Exercise brief:
Which lines of the material contain the word "efectueze"? Show each one.
..............................
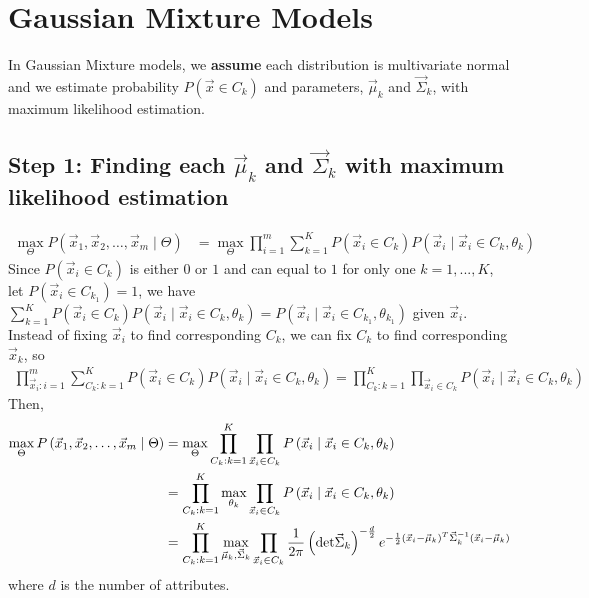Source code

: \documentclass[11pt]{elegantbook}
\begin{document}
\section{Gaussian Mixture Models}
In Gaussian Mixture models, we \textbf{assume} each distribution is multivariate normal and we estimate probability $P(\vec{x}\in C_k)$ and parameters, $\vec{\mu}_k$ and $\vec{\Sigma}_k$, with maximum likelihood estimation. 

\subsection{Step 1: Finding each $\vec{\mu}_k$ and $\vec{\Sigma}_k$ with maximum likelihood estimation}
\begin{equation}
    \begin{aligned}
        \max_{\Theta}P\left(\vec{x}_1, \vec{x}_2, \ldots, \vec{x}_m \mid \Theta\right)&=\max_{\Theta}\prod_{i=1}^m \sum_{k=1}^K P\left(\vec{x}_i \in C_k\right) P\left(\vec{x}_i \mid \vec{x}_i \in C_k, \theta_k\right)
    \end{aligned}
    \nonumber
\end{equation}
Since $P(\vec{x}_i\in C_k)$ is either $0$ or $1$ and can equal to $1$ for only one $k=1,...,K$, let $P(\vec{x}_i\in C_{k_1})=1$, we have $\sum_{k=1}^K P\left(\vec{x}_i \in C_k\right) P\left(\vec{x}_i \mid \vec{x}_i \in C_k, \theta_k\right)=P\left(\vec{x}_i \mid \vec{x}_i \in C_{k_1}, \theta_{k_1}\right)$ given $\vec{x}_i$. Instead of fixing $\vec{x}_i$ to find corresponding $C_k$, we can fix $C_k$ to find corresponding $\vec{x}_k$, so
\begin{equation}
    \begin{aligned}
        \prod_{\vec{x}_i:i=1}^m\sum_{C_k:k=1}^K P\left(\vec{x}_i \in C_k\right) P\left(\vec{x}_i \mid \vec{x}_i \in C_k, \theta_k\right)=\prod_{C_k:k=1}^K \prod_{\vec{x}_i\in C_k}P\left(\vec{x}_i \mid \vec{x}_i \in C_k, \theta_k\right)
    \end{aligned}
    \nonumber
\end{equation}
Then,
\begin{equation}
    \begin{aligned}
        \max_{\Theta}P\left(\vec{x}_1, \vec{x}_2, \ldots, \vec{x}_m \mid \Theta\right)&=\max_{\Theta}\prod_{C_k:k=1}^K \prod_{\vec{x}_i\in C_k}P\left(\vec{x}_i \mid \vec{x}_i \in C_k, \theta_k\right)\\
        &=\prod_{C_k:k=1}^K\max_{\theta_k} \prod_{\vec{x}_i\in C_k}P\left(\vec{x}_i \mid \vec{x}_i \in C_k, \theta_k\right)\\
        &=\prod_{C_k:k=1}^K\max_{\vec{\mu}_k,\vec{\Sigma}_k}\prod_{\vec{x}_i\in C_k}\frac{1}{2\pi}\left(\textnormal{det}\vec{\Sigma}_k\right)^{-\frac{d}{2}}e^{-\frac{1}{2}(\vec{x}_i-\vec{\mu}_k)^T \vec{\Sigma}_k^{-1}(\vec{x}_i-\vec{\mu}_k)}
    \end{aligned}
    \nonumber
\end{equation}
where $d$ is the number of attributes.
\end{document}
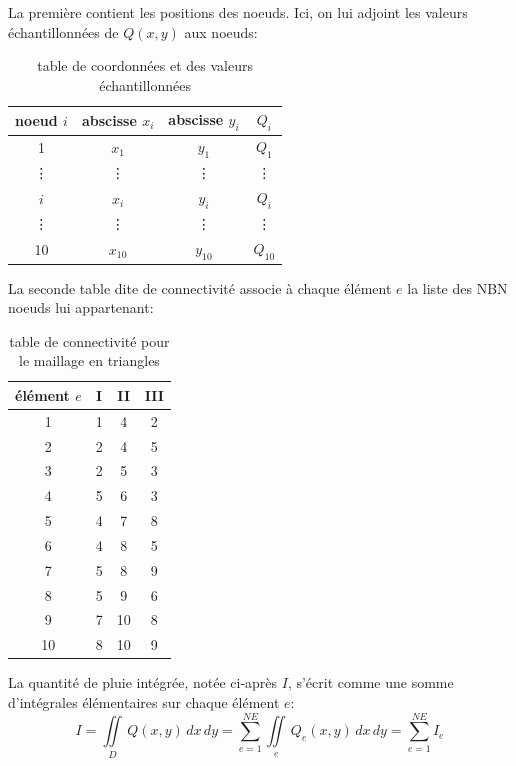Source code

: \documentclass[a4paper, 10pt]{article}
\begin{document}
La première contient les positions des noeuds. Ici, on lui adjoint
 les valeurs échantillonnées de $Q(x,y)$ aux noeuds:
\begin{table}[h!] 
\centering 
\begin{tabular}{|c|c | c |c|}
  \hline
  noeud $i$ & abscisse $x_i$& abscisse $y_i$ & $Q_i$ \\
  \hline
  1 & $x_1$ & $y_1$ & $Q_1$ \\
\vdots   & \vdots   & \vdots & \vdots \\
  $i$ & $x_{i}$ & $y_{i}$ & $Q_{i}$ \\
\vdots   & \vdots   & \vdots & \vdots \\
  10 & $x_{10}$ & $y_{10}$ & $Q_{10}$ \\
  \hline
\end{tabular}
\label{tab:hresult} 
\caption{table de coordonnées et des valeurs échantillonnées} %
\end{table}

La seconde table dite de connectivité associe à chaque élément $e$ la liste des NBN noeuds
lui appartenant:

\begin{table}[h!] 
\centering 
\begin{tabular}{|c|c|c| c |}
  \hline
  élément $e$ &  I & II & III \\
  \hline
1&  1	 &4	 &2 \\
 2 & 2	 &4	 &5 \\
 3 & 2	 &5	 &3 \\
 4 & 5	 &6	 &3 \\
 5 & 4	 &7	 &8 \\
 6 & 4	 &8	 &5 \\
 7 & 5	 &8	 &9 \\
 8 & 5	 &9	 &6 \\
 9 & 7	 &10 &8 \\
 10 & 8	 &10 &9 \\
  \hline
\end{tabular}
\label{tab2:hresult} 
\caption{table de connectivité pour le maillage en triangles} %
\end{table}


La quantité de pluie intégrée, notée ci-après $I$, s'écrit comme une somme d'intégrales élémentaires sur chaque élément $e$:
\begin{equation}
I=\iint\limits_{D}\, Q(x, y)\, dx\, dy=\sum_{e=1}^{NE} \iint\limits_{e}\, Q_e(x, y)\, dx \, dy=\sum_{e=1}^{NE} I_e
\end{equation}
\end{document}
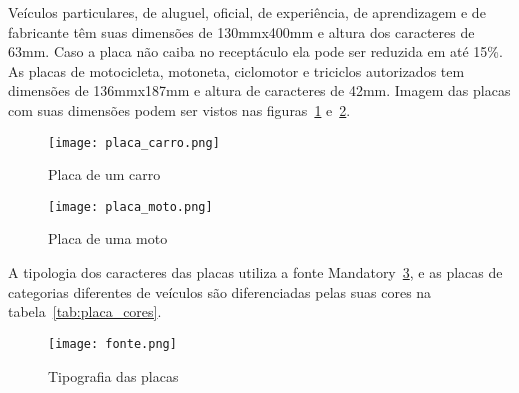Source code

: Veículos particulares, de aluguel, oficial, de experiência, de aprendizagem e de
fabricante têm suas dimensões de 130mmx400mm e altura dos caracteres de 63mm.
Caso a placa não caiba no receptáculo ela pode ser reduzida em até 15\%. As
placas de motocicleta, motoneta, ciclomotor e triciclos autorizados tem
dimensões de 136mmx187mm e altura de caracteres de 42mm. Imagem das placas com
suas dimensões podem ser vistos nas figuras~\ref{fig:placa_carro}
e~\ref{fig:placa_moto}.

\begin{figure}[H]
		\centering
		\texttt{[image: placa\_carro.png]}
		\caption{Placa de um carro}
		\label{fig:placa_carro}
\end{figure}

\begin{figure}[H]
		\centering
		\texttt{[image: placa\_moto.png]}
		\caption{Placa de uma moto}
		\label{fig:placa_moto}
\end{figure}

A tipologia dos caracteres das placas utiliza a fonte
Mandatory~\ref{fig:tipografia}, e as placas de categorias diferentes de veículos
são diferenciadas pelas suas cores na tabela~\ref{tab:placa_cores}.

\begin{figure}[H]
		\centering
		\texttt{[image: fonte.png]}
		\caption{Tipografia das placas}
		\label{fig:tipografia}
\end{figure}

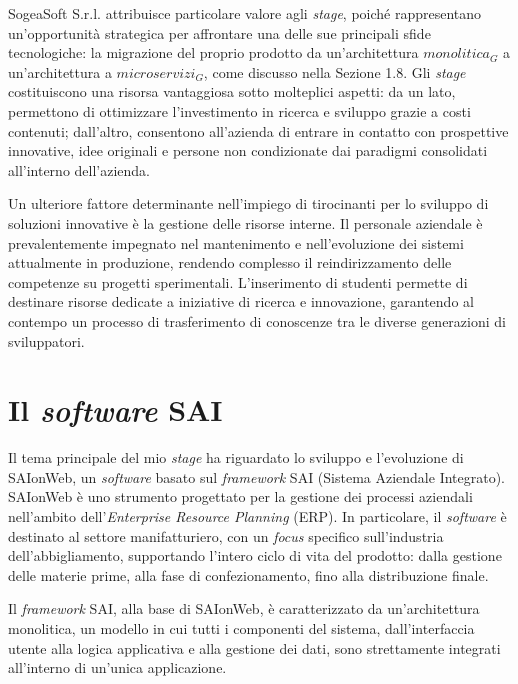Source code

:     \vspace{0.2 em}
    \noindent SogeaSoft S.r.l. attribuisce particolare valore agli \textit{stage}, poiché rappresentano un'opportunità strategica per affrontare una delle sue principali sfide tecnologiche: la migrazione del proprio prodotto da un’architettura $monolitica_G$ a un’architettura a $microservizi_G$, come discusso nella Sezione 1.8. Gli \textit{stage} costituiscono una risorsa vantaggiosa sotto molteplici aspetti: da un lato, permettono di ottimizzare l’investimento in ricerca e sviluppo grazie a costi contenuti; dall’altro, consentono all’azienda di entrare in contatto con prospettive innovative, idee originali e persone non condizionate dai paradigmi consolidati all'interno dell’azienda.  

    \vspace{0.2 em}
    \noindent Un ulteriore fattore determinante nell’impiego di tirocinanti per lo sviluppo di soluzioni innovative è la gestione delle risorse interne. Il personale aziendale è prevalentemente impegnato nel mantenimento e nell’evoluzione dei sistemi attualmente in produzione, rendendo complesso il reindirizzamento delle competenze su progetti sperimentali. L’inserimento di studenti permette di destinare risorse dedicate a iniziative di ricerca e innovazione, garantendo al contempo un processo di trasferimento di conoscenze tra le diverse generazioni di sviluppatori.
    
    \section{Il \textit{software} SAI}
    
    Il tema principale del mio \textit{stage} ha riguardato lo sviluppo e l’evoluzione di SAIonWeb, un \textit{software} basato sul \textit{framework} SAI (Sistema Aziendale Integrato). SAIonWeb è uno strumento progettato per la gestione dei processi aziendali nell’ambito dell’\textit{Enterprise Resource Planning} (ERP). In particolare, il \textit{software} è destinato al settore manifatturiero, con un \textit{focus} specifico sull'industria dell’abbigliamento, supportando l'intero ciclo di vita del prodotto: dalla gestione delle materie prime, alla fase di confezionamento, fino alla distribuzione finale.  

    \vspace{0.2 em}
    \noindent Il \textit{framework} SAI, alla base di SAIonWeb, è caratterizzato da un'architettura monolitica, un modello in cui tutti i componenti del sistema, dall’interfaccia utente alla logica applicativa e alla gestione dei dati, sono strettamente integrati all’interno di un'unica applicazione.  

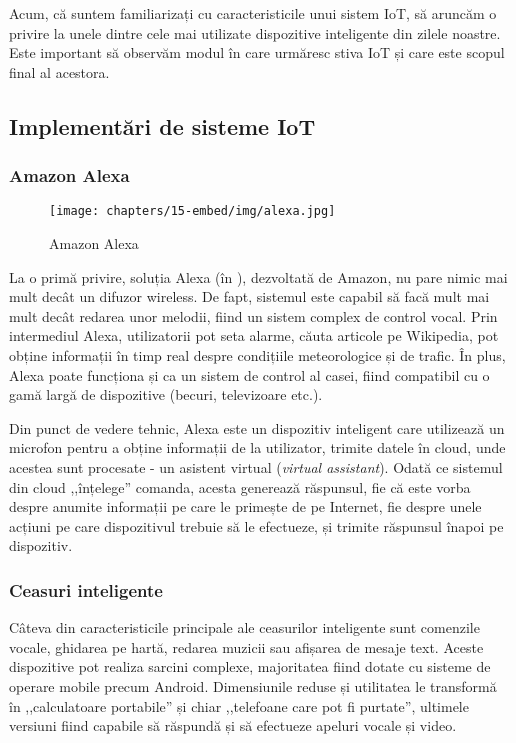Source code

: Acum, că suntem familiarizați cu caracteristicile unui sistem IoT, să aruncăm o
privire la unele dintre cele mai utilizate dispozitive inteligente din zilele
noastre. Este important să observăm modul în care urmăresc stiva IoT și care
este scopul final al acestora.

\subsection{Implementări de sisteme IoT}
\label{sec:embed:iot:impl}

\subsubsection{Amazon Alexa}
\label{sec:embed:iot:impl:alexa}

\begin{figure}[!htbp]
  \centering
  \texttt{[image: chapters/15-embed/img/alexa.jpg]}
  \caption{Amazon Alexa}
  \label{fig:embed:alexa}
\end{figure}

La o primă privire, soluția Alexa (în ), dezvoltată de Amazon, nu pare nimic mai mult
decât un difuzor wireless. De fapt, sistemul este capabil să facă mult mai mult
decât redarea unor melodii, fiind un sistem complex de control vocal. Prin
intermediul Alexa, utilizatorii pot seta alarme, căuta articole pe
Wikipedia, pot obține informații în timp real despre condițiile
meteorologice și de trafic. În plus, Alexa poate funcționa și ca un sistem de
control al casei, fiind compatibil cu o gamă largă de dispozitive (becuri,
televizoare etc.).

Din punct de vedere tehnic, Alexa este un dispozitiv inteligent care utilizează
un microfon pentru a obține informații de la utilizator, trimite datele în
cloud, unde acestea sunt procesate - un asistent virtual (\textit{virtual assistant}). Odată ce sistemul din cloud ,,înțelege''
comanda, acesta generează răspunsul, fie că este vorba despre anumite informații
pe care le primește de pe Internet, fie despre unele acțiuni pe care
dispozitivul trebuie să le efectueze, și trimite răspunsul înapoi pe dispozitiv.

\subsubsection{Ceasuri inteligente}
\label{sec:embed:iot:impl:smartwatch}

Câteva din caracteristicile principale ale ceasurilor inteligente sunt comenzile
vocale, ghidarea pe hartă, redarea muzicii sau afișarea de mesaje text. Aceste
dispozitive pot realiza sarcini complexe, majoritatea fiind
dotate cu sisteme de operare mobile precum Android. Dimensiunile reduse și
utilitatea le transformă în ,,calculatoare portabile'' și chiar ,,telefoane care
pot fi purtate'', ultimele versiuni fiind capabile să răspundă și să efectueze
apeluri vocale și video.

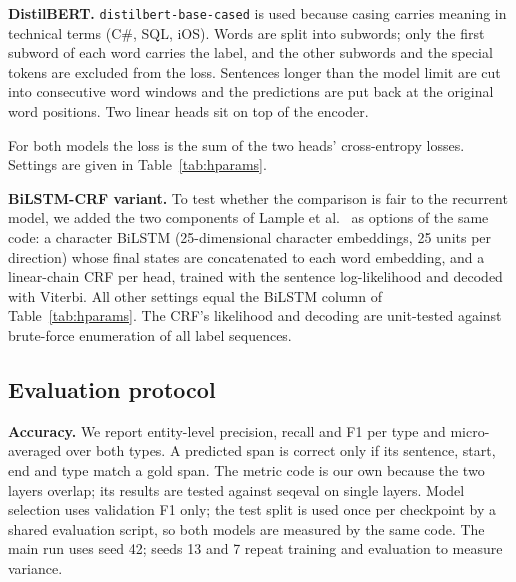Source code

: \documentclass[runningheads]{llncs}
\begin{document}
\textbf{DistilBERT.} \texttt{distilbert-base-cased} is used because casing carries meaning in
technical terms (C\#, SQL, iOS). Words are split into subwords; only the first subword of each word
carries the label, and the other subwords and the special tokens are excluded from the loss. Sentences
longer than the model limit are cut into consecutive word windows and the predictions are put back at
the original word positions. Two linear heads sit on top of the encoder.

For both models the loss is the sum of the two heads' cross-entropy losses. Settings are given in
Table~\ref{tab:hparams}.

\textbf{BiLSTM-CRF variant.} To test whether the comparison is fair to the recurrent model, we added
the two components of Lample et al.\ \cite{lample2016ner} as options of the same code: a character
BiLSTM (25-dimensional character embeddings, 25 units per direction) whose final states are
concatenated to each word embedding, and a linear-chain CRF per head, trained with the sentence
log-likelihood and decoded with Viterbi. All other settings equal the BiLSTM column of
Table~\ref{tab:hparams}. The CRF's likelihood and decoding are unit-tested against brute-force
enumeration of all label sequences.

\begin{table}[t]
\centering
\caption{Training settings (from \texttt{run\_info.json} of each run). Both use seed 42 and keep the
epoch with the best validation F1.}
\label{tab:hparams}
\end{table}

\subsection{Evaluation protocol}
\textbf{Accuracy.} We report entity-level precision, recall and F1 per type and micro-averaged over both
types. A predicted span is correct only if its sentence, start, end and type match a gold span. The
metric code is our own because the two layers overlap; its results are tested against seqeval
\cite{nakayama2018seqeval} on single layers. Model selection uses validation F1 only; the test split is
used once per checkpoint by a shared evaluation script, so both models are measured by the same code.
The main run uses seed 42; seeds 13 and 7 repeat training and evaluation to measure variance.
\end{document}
..............................
Response area:
dispozitivul trebuie să le efectueze, și trimite răspunsul înapoi pe dispozitiv.
pot fi purtate'', ultimele versiuni fiind capabile să răspundă și să efectueze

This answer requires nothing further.